Choreographer Mark Dendy, a native of Weaverville returns to the role of Amanda in a restaging of 1993’s Faith Healing, Jane Comfort’s take on Tennessee Williams’ Glass Menagerie. North Carolina State University in Raleigh presents this cutting-edge blend of dance, theater, duets and lip-synched film scenes as part of its Center Stage series, Friday, Oct. 22 at 8 p.m. at the Stewart Theatre. Explore the entire 10-week series of music, dance and theater events at http://www.ncsu.edu/centerstage/index.html. Playwright August Wilson’s Pulitzer Prize-winning drama Fences comes to Carolina Playmakers Wednesday, Oct. 27, through Sunday, Nov. 14. The play examines the lives of an ex-Negro League ball player and his family facing racial, generational and societal challenges in the 1950s. See the rest of Playmakers’ 2010-2011 season offerings, including Tony Kushner’s Angels in America, at http://www.playmakersrep.org/performances/event.aspx?id=58c9933c-c3a2-4c65-b364-0f0c64e2022e.

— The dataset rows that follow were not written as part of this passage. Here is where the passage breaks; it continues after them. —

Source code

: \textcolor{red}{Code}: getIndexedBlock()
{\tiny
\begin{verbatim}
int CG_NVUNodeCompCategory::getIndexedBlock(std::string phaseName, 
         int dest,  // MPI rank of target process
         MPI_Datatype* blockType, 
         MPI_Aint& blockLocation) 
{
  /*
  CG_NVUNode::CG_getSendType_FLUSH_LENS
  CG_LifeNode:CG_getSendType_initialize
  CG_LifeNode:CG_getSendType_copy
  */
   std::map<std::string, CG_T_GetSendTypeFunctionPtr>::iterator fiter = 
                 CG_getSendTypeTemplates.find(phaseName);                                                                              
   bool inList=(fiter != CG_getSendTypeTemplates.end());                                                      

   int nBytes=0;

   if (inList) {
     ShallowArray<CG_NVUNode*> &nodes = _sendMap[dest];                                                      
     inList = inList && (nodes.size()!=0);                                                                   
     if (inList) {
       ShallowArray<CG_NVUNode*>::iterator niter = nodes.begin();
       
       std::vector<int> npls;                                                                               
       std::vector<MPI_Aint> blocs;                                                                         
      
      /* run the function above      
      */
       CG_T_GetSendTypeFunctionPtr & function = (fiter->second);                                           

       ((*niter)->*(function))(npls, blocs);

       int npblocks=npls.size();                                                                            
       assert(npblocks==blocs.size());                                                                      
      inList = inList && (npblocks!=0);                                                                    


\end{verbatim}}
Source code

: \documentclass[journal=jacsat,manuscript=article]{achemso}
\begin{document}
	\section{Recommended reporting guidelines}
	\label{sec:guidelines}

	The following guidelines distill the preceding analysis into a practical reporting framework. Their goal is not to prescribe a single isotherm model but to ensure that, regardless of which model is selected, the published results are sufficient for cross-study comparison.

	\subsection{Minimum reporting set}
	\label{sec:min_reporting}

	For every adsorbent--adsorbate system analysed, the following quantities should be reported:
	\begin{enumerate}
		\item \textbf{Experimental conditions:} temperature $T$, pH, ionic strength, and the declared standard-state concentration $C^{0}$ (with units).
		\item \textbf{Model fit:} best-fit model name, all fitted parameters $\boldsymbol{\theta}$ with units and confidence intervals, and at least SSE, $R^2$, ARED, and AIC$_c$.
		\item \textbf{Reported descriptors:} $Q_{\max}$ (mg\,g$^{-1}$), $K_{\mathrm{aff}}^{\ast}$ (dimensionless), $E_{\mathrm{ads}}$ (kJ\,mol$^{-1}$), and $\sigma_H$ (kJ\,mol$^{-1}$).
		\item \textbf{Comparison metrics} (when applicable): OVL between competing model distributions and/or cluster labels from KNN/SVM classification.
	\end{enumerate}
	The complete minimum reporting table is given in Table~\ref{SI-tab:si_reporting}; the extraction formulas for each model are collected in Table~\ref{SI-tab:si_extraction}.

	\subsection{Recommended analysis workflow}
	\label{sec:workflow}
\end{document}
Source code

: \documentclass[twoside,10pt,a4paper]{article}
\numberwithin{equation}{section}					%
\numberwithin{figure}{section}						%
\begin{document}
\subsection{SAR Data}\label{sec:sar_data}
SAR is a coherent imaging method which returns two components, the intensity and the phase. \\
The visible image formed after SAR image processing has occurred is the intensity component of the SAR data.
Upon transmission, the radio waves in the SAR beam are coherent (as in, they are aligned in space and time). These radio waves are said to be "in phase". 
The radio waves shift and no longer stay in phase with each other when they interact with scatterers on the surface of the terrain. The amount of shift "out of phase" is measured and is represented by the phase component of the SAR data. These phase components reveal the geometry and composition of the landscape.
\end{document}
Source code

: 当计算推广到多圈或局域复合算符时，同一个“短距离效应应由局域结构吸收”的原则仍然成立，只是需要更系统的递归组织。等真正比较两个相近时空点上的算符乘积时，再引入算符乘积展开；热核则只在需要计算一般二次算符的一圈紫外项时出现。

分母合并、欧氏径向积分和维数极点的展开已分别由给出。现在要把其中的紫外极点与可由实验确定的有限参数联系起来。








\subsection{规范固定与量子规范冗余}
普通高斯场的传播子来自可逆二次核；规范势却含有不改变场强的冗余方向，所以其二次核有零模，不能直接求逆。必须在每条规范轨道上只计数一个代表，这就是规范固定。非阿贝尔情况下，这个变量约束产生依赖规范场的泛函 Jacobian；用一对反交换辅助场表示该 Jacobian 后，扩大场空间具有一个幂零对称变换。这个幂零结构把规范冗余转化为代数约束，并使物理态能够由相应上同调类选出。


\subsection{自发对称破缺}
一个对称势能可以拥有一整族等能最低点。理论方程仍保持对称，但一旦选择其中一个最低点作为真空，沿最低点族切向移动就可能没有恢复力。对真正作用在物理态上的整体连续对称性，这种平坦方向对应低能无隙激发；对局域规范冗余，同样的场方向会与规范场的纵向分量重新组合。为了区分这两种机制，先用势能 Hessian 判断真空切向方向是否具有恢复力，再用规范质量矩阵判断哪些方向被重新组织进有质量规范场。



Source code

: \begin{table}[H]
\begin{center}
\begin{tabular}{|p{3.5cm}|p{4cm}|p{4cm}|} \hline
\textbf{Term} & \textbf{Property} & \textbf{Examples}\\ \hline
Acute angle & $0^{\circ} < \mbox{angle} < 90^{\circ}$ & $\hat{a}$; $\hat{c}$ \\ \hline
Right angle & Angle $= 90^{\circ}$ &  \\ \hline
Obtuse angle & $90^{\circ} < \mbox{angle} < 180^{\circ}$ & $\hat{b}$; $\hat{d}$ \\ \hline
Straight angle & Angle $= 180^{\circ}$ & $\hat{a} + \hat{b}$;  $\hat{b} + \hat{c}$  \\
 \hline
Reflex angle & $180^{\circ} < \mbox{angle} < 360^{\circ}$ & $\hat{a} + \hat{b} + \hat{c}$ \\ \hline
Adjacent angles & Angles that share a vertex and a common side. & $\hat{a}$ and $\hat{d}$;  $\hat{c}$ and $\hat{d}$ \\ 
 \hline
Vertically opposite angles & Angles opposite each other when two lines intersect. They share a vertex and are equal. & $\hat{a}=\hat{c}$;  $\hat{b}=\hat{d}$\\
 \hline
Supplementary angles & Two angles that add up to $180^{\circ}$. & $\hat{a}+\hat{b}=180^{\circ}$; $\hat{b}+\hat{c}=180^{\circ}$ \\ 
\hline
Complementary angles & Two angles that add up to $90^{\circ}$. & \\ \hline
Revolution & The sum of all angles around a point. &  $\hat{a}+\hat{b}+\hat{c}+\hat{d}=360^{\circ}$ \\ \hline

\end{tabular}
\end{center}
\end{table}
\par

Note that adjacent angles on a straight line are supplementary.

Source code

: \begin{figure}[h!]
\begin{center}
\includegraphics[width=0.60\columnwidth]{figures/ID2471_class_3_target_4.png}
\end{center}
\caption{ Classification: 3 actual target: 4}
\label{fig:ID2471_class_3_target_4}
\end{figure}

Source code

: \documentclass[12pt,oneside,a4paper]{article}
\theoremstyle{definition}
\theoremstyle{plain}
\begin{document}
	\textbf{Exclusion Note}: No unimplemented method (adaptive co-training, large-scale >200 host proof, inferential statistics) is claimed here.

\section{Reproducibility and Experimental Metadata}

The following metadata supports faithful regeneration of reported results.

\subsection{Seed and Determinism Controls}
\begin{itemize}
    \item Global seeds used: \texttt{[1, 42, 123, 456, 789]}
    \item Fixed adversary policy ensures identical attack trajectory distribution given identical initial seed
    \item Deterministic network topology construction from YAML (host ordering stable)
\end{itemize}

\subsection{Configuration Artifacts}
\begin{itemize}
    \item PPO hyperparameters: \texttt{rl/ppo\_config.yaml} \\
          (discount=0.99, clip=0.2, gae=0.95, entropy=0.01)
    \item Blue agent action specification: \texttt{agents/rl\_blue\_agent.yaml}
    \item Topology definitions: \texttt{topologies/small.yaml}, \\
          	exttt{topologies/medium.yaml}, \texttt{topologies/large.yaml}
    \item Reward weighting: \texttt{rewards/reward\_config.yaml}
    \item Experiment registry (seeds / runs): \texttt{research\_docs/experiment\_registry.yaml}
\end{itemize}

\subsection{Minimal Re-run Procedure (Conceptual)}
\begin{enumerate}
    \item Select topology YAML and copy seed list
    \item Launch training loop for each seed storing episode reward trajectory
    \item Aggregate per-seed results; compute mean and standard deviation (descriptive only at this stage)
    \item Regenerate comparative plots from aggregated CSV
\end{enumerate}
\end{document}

Innovative Music in the Mountains

Daniel Bernard Romain
Daniel Bernard Romain

From collaborating and performing with Lady Gaga on American Idol to combining spoken word, video and chamber orchestra in Darwin’s Meditation for the People of Lincoln, Haitian-American violinist Daniel Bernard Roumain is an innovative and always surprising performer, composer and band leader. He will perform his Voodoo Concerto #1 with the Western Piedmont Symphony Thursday, Nov. 11 through Saturday, Nov. 13 at the P.E. Monroe Auditorium, Hickory. For more information, visit http://www.wpsymphony.org/.

After celebrating traditional music at the Happy Valley Fiddlers’ Convention and touring Texas and Oklahoma this fall, the Kruger Brothers return home to North Carolina to premiere a new work commissioned by the Ashe County Arts Council. They’ll join the Blue Ridge Chamber Players for An Appalachian Concerto, composed and arranged by Jens Kruger, at the Ashe Civic Center on Saturday, Nov. 20 at 7:30 p.m. Founded in 2005, the Blue Ridge Chamber Players is an eclectic ensemble based in Charlotte. For more information about the new work, currently in rehearsal, visit http://www.ashecountyarts.org/.

There are other opportunities to expand your musical horizons across North Carolina this fall. In Charlotte, North Carolina Dance Theatre’s eclectic contemporary ballet series Innovative Works features choreographers Mark Diamond, David Ingram, Sasha Janes and Dwight Rhoden working with “green” themes of conservation, pollution, waste and the environment. Performances take place Thursday, Nov. 11 through Saturday, Nov. 13 at the Knight Theatre. For more information, visit http://www.ncdance.org/. In Greenville, East Carolina University presents the eclectic Takács Quartet, performing Schubert’s Death and the Maiden, Haydn’s String Quartet, Op. 71/3 and more on Friday, Sept. 24 at Wright Auditorium. The quartet’s innovative programming has included a performance of Everyman with Academy Award winning actor Philip Seymour Hoffman, collaborations with the Hungarian folk ensemble Muzsikas, and a music and poetry program with the poet Robert Pinsky. For more information, visit http://www.ecu.edu/cs-ecu/calendar.cfm?a=5&e=4333.

One Response to “Fall Performing Arts”

  1. Donna Gregory says:
    September 1, 2010 at 10:44 am

    Don’t forget to “plant” yourself at the NC Theatre production of “Little Shop of Horrors” Sept. 18-26 at Raleigh Memorial Auditorium in the Progress Energy Center for the Performing Arts! This lovable rock’n'roll spoof of 1950’s sci-fi movies will leave you tapping your feet and dancing in your seat!